Nope, Nothing Wrong Here: The Making Of Cujo by Lee Gambin (book review).

May 15, 2018 | By | Reply More

In the pantheon of great horror films, ‘Cujo’ seems a little out of place. Based on Stephen King’s 1981 novel, the film adaptation directed by Lewis Teague appeared when King’s ubiquity on the bookshelves meant that everything except his laundry list was made into a film.

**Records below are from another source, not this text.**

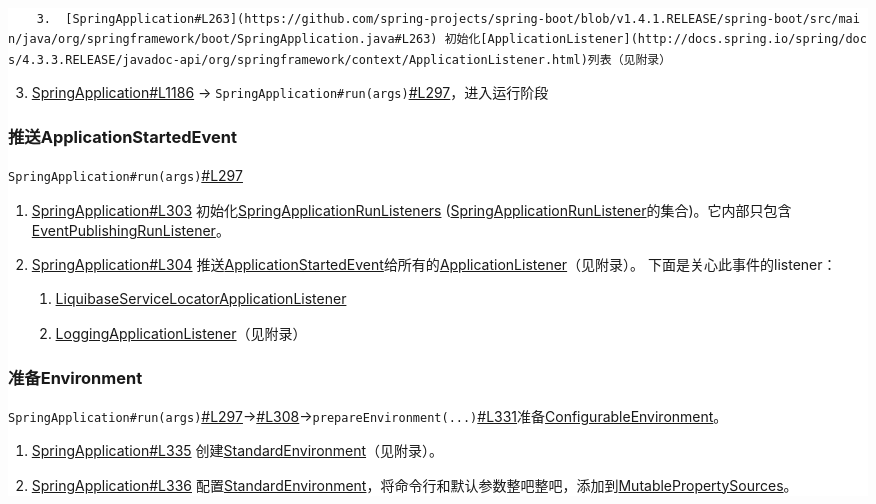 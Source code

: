         3.  [SpringApplication#L263](https://github.com/spring-projects/spring-boot/blob/v1.4.1.RELEASE/spring-boot/src/main/java/org/springframework/boot/SpringApplication.java#L263) 初始化[ApplicationListener](http://docs.spring.io/spring/docs/4.3.3.RELEASE/javadoc-api/org/springframework/context/ApplicationListener.html)列表（见附录）

3.  [SpringApplication#L1186](https://github.com/spring-projects/spring-boot/blob/v1.4.1.RELEASE/spring-boot/src/main/java/org/springframework/boot/SpringApplication.java#L1186) -> `SpringApplication#run(args)`[#L297](https://github.com/spring-projects/spring-boot/blob/v1.4.1.RELEASE/spring-boot/src/main/java/org/springframework/boot/SpringApplication.java#L297)，进入运行阶段

### 推送ApplicationStartedEvent

`SpringApplication#run(args)`[#L297](https://github.com/spring-projects/spring-boot/blob/v1.4.1.RELEASE/spring-boot/src/main/java/org/springframework/boot/SpringApplication.java#L297)

1.  [SpringApplication#L303](https://github.com/spring-projects/spring-boot/blob/v1.4.1.RELEASE/spring-boot/src/main/java/org/springframework/boot/SpringApplication.java#L303) 初始化[SpringApplicationRunListeners](https://github.com/spring-projects/spring-boot/blob/v1.4.1.RELEASE/spring-boot/src/main/java/org/springframework/boot/SpringApplicationRunListeners.java) ([SpringApplicationRunListener](http://docs.spring.io/spring-boot/docs/1.4.1.RELEASE/api/org/springframework/boot/SpringApplicationRunListener.html)的集合)。它内部只包含[EventPublishingRunListener](http://docs.spring.io/spring-boot/docs/1.4.1.RELEASE/api/org/springframework/boot/context/event/EventPublishingRunListener.html)。

2.  [SpringApplication#L304](https://github.com/spring-projects/spring-boot/blob/v1.4.1.RELEASE/spring-boot/src/main/java/org/springframework/boot/SpringApplication.java#L304) 推送[ApplicationStartedEvent](http://docs.spring.io/spring-boot/docs/1.4.1.RELEASE/api/org/springframework/boot/context/event/ApplicationStartedEvent.html)给所有的[ApplicationListener](http://docs.spring.io/spring/docs/4.3.3.RELEASE/javadoc-api/org/springframework/context/ApplicationListener.html)（见附录）。 下面是关心此事件的listener：

    1.  [LiquibaseServiceLocatorApplicationListener](http://docs.spring.io/spring-boot/docs/1.4.1.RELEASE/api/org/springframework/boot/liquibase/LiquibaseServiceLocatorApplicationListener.html)

    2.  [LoggingApplicationListener](http://docs.spring.io/spring-boot/docs/1.4.1.RELEASE/api/org/springframework/boot/logging/LoggingApplicationListener.html)（见附录）

### 准备Environment

`SpringApplication#run(args)`[#L297](https://github.com/spring-projects/spring-boot/blob/v1.4.1.RELEASE/spring-boot/src/main/java/org/springframework/boot/SpringApplication.java#L297)->[#L308](https://github.com/spring-projects/spring-boot/blob/v1.4.1.RELEASE/spring-boot/src/main/java/org/springframework/boot/SpringApplication.java#L308)->`prepareEnvironment(...)`[#L331](https://github.com/spring-projects/spring-boot/blob/v1.4.1.RELEASE/spring-boot/src/main/java/org/springframework/boot/SpringApplication.java#L331)准备[ConfigurableEnvironment](http://docs.spring.io/spring/docs/4.3.3.RELEASE/javadoc-api/org/springframework/core/env/ConfigurableEnvironment.html)。

1.  [SpringApplication#L335](https://github.com/spring-projects/spring-boot/blob/v1.4.1.RELEASE/spring-boot/src/main/java/org/springframework/boot/SpringApplication.java#L335) 创建[StandardEnvironment](http://docs.spring.io/spring/docs/4.3.3.RELEASE/javadoc-api/org/springframework/core/env/StandardEnvironment.html)（见附录）。

2.  [SpringApplication#L336](https://github.com/spring-projects/spring-boot/blob/v1.4.1.RELEASE/spring-boot/src/main/java/org/springframework/boot/SpringApplication.java#L336) 配置[StandardEnvironment](http://docs.spring.io/spring/docs/4.3.3.RELEASE/javadoc-api/org/springframework/core/env/StandardEnvironment.html)，将命令行和默认参数整吧整吧，添加到[MutablePropertySources](http://docs.spring.io/spring/docs/4.3.3.RELEASE/javadoc-api/org/springframework/core/env/MutablePropertySources.html)。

Released to modest reviews, the story about a rabid dog who terrorises a woman and her son who find themselves trapped in a car, ‘Cujo’ was seen as having some effective moments, though not in the list of great movies or even in the list of great King adaptations, though King himself counts it as one of his favourites. But time has been kind and the film has garnered something of a cult following over the years. Now, in ‘Nope, Nothing Wrong Here: The Making Of Cujo’, Lee Gambin has created a very comprehensive and honest account of the creation of the film.

Structurally, the book alternates between a scene-by-scene analysis of the film and recollections from the cast about the making of the film. On the former, Gambin veers between close examination of the film’s techniques, such as the use of low camera angles to emphasise Cujo’s point of view and praise. Gambin is an engaging and enthusiastic writer, though sometimes his praise for the film does drift into the realm of hyperbole. A more measured take on the positives and negatives of the film would sometimes be welcome.

Gambin has managed to speak to almost major player in the film, from star Dee Wallace and director Lewis Teague to the daughter of deceased dog trainer Karl Lewis Miller. Perhaps the biggest omission is cinematographer Jan De Bont. Gambin is lucky in that the cast and crew are effusive with their recollections and anecdotes, with most remembering much about the film. Jerry Hardin, perhaps most notable for playing Deep Throat in ‘The X-Files’ is an exception, as he basically says ‘I don’t remember a thing’ about his small part.

These parts are the most interesting part of the book, partly because many of the interviewees don’t care about being polite. The strains and stresses of Peter Medak, the original director who was fired a few days into production, are dealt with refreshing honesty. Medak and his son, Christopher, who stayed on to work on the film, are both interviewed. De Bont becomes something of a villain, portrayed as a genius cinematographer but someone who cares very little about other people’s well-being or feelings.

This is perhaps why De Bont is a notable omission, alongside Stephen King, from those interviewed for the book. There’s also an exploration of some of the more debauched behaviour behind the scenes as well as the camaraderie amongst a mostly non-union crew.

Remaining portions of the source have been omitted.